Plain-text document sources:
_ _ _ _
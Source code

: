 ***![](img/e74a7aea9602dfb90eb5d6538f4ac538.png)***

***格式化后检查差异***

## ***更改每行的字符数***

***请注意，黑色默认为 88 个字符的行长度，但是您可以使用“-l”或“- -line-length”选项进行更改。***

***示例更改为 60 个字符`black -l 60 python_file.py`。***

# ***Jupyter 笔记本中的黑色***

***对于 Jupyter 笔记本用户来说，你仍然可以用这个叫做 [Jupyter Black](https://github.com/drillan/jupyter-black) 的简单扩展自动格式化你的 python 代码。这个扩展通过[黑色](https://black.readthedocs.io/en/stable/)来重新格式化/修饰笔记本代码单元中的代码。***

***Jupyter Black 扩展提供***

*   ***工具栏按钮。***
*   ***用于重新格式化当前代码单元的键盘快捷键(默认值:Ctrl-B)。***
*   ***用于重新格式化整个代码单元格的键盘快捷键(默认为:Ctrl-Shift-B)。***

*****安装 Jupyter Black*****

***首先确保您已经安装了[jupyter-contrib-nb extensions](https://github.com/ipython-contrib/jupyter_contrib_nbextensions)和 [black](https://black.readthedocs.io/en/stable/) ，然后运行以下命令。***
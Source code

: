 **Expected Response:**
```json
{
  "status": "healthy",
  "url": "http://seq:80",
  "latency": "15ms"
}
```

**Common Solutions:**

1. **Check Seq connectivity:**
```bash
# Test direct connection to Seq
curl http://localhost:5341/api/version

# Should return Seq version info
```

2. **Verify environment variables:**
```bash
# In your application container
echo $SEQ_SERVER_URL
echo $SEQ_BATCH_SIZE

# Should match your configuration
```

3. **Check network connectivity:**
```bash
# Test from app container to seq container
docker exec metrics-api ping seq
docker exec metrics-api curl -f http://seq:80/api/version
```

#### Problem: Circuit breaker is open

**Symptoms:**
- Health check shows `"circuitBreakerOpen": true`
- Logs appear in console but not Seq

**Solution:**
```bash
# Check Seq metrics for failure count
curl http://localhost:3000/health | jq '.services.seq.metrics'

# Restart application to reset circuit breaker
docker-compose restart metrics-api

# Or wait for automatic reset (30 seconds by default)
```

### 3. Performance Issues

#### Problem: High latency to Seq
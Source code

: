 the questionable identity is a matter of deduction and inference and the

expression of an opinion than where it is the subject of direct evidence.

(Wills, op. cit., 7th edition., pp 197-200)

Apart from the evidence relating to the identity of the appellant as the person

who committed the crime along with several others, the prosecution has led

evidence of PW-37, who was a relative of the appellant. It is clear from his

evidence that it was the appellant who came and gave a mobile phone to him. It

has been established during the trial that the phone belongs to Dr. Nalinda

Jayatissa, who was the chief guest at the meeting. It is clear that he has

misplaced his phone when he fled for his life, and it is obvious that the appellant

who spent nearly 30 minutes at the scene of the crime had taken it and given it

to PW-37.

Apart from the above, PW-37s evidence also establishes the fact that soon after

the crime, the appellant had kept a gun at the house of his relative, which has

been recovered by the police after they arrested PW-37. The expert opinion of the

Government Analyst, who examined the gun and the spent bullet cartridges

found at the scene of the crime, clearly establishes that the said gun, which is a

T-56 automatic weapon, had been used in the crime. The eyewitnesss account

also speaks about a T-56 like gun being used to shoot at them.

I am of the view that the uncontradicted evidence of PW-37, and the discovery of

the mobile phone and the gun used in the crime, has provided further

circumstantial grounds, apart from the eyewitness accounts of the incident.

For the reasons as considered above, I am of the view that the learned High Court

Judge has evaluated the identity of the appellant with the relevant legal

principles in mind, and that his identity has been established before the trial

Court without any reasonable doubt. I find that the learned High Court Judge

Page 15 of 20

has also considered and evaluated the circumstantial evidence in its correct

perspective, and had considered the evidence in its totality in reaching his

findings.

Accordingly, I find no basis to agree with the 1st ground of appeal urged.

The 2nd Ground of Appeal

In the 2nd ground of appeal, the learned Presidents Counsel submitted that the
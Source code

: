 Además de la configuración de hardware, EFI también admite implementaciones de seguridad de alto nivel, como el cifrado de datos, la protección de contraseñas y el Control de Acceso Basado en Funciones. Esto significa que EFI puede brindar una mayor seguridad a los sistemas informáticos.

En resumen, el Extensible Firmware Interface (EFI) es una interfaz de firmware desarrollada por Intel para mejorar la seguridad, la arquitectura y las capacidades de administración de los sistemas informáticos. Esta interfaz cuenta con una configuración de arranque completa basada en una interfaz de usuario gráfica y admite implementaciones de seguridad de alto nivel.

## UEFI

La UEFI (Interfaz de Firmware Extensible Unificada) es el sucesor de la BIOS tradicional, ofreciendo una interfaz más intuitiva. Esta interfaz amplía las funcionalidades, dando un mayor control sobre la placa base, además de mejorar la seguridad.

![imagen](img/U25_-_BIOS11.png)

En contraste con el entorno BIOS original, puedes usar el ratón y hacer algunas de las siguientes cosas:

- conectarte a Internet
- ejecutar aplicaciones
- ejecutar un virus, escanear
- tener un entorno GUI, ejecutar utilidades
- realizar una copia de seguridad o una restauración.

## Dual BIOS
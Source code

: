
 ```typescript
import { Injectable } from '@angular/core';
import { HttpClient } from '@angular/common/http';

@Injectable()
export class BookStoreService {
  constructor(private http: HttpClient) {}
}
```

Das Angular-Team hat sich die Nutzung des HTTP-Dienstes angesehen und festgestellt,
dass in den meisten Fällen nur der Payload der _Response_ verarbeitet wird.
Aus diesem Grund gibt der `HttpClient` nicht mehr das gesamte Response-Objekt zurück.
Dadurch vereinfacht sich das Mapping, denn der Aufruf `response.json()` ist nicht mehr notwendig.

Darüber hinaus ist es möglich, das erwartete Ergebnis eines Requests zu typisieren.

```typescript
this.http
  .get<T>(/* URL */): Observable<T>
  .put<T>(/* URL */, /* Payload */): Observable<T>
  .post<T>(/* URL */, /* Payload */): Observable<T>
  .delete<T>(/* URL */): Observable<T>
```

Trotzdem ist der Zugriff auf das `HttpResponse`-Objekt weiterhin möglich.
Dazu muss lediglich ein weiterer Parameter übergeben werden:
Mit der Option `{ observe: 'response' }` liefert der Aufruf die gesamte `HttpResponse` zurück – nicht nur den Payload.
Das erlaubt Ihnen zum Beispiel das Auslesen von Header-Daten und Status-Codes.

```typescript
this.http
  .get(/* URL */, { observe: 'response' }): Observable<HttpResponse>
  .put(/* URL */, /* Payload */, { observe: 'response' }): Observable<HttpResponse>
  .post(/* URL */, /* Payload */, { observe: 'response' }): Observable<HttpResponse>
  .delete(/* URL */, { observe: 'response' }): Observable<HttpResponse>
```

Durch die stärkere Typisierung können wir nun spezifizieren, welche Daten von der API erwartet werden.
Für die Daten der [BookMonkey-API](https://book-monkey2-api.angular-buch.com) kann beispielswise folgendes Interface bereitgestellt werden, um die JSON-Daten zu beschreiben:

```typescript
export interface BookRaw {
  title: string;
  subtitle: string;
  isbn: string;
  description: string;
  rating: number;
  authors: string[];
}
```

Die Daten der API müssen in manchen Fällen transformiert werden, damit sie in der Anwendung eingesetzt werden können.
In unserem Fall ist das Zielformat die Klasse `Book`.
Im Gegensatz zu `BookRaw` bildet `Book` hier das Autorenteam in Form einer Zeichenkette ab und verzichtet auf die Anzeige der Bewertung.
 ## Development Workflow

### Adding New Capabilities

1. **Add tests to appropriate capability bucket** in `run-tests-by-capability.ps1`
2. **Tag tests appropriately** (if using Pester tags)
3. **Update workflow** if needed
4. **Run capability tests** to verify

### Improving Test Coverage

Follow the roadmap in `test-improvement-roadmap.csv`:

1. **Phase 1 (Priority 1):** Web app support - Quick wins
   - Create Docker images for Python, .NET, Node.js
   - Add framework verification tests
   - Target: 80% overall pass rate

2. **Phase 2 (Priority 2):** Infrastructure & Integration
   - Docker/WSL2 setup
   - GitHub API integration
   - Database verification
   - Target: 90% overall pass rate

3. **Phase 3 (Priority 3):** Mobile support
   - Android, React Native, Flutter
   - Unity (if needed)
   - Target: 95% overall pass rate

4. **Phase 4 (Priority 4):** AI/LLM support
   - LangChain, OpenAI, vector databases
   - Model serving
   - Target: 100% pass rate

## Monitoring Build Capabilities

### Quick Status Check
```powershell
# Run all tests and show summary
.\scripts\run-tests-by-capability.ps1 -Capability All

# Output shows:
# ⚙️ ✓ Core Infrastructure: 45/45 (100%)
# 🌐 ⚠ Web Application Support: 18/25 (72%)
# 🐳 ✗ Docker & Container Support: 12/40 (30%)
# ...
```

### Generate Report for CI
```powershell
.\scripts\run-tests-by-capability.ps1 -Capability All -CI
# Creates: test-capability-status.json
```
_ _ _ _
◆ **Task to complete**
Wherever a line in the data above holds the word "direct", copy that line.

◆ **Solution for this problem**
# Test direct connection to Seq
expression of an opinion than where it is the subject of direct evidence.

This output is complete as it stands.